やまもり

山森(故障派)と森山(特になし)の文集

笑いを悲しみ飛ばせるか

言語が思考を決定している。いくつかの外国語に通じている方が「日本語で話すと怒りにくくなる」「私は話す言語によって性格が変わるのかもしれない」と書いていて、わたしはそれを当たり前だと思う。性格は話し方。書くときには書き方が性格になる。性格は思考の仕方。考え方。その対象を自分へ差し向けて、自分への話し方を含めた話し方だ。だから、話し方の母体、言語が変われば性格が変わるのは当たり前だと思う。性格は文体、話体だ。わたしを役者だとすれば言語は台本のようなもの。だから、わたしは変わらない性格を信じない。不思議に思うのは、昨日と明日のわたしが同じ性格なこと。「なぜ、みんなは自分の性格を覚えてるのだろう。それを忘れないのだろう」。

真面目だから。律儀に同じそれを参照し続けるまじめさがなかったら人の世界は終わってしまう。わたしは昨日のわたしの性格を読む。まじめに読む。自分では気がつくことのできないまじめさで読む。話体。話しの体が作られていく。誰かに話す話体、自分に話す話体、沈黙する話体。この体に語や文法や、見えないが読める語や文法が、刺青のように書き込まれて刻まれていく。だから、悲劇が基調になる。喜劇は悲劇の後に、悲しみを笑い飛ばしにやってくる。笑いを悲しみへ帰すこともできるが、悲しみ飛ばすわけにはいかない。まじめだからだよ。

あなたは「耳を閉じる」と書いていたけど、わたしなら「まじめな耳」と書くと思う。律儀に言語を読み続ける耳は、閉じればいいのだろうか。
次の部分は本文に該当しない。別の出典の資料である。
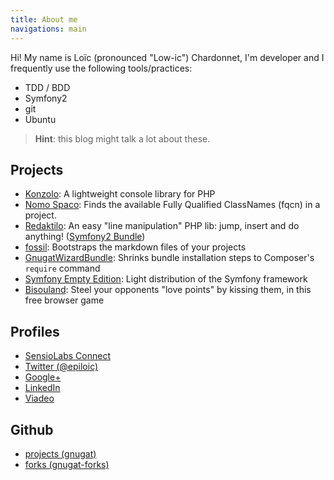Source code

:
 ```yaml
---
title: About me
navigations: main
---
```


Hi! My name is Loïc (pronounced "Low-ic") Chardonnet, I'm developer and I
frequently use the following tools/practices:

* TDD / BDD
* Symfony2
* git
* Ubuntu

> **Hint**: this blog might talk a lot about these.

## Projects

* [Konzolo](https://github.com/gnugat/konzolo):
  A lightweight console library for PHP
* [Nomo Spaco](https://github.com/gnugat/nomo-spaco):
  Finds the available Fully Qualified ClassNames (fqcn) in a project.
* [Redaktilo](https://github.com/gnugat/redaktilo):
  An easy "line manipulation" PHP lib: jump, insert and do anything!
  ([Symfony2 Bundle](https://github.com/gnugat/redaktilo-bundle))
* [fossil](https://github.com/gnugat/fossil):
  Bootstraps the markdown files of your projects
* [GnugatWizardBundle](https://github.com/gnugat/GnugatWizardBundle):
  Shrinks bundle installation steps to Composer's `require` command
* [Symfony Empty Edition](https://github.com/gnugat/symfony-empty):
  Light distribution of the Symfony framework
* [Bisouland](http://bisouland.piwai.info/):
  Steel your opponents "love points" by kissing them, in this free browser game

## Profiles

* [SensioLabs Connect](https://connect.sensiolabs.com/profile/gnusat)
* [Twitter (@epiloic)](https://twitter.com/epiloic)
* [Google+](https://plus.google.com/u/1/+Lo%C3%AFcChardonnet/posts)
* [LinkedIn](http://www.linkedin.com/pub/lo%C3%AFc-chardonnet/1a/a92/124)
* [Viadeo](http://www.viadeo.com/profile/00214p4mlcspdnz2)

## Github

* [projects (gnugat)](https://github.com/gnugat)
* [forks (gnugat-forks)](https://github.com/organizations/gnugat-forks)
聞こえない音に耳を傾ける。そうだろうか。わたしはその傾きがすでにまじめさに囚われていると思うんだ。わたしはあなたより過激で悪党だから、耳の穴の奥に喉を作ってもいいのではと思うよ。うるさい音には音で抵抗しよう。もちろん、大声コンテストにならないように耳の奥に新しい小さな喉を作ればいいんじゃないか。その喉が話す母体となる言語は彼らのそれの外にあればいい。言語の外の言語。そうすれば、わたしたちが何を話しているかが彼らにはさっぱり分からなくなる。